Zaubersprüche
XTRA-ARTIKEL AUSGABE 2/2022
Wir können alles schaffen, wenn wir es nur wollen. Und genug Resilienz entwickeln, um Krisen zu bestehen. Wirklich?
Text: Stephan Wilk
„Yes We Can.“ Wer erinnert sich nicht an die geflügelten Worte, sinngemäß übersetzt mit: „Ja, wir schaffen das“, aus dem im Jahr 2008 geführten Wahlkampf des früheren US-Präsidenten Barack Obama? Doch Obama war bei Weitem nicht der erste, der vom großen Können (durch Wollen) träumte. Die Beatles sangen in ihrem Welthit „All You Need Is Love“ schon 1967 „There’s nothin’ you can do that can’t be done“, und fünf Jahre später, 1972, ließen die legendären US-amerikanischen Landarbeitergewerkschafter Chavez und Huerta ihre Anhänger „Yes We Can“ skandieren. In den 80ern nutzte der Kinder-Cartoon-Charakter Bob der Baumeister den Spruch auf seine Weise, bevor die deutsche Bundeskanzlerin Angela Merkel mit ihrem berühmtesten Zitat „Wir schaffen das“ im Jahr 2015 unbeabsichtigt das Ende ihrer Kanzlerschaft einläutete.

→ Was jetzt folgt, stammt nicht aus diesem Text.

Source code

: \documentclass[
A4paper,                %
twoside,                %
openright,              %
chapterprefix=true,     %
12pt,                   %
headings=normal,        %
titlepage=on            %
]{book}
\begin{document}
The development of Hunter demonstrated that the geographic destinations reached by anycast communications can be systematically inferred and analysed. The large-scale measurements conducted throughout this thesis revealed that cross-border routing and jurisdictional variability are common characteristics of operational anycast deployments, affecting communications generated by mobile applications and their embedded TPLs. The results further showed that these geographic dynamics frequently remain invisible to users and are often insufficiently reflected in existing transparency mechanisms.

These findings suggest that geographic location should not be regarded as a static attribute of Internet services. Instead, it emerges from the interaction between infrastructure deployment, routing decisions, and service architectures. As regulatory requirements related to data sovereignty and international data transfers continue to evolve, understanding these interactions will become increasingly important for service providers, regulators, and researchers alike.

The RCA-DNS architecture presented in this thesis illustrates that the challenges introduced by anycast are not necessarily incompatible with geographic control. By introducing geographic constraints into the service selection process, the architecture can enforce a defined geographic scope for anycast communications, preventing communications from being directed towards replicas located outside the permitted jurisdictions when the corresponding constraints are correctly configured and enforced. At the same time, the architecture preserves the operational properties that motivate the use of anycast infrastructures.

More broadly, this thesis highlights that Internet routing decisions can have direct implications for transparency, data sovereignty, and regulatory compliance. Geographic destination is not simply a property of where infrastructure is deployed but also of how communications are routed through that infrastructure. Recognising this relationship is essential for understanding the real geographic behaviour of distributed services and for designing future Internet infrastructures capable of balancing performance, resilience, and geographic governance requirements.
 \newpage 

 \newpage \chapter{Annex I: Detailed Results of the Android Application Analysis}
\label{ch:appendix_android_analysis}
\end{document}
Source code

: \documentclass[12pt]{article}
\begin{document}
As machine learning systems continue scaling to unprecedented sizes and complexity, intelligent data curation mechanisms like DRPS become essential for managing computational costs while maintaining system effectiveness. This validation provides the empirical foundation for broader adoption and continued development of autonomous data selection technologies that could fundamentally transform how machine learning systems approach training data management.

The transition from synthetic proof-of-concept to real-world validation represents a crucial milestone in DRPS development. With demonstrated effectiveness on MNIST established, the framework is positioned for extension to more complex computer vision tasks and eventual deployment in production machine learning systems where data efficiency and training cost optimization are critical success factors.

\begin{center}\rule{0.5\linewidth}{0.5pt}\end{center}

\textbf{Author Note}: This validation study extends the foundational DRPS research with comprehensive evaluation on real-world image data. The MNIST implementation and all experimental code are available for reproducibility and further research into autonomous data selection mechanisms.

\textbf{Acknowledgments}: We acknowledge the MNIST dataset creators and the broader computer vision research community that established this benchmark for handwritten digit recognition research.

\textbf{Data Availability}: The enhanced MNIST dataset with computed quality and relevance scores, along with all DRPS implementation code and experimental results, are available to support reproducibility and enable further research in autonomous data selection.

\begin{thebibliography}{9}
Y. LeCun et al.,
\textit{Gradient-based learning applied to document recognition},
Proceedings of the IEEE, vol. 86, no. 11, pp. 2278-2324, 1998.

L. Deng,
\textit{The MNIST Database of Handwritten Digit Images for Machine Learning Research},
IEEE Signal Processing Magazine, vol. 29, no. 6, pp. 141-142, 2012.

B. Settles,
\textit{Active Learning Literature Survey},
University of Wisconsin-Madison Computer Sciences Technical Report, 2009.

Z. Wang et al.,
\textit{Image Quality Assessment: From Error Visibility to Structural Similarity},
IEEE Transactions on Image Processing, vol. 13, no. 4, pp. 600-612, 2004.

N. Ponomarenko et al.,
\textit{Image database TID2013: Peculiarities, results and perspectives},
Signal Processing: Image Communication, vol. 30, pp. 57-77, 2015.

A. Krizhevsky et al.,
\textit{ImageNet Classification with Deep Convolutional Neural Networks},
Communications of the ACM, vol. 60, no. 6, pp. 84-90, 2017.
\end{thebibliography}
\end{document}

Resilienz. Ein Begriff, der Ähnliches meint, ist aus der Wissenschaft in den populären Gebrauch übersiedelt. Die Fähigkeit der Menschen, ihre psychische Gesundheit trotz widriger Lebensumstände aufrechtzuerhalten oder sie nach einer Krise sogar zurückzugewinnen, wird in der Psychologie und Medizin als Resilienz beschrieben. „Vertrau auf dich, du schaffst das“, lautet der Zauberspruch des aktuellen Zeitgeists, wenn es darum geht, immer wieder aufs Neue mit Umbrüchen im Leben klarzukommen. Aber auch Lieferketten, Geschäftsmodelle oder das Gesundheitswesen sind heute gefordert, Resilienz zu zeigen.
Es gibt Worte, die sind so häufig im Gebrauch, dass man sie nicht mehr hören mag. Google listet zum Suchwort Resilienz aktuell fast 10 Millionen Einträge. Und da ist einer, der kräftige Zweifel hegt an den Konzepten von Alleskönnen und umfassender Widerstandskraft. Der Psychologe, Anglist und Autor Leon F. Seltzer hat vor Kurzem in einem seiner Blog-Beiträge für „Psychology Today“ erklärt, warum es sinnvoll sein kann, nicht alles können oder bewirken zu wollen, sondern seine Grenzen zu bejahen. Und Seltzers Stimme hat Gewicht. Einzelne seiner Blogbeiträge wurden bis zu 45 Millionen Mal aufgerufen.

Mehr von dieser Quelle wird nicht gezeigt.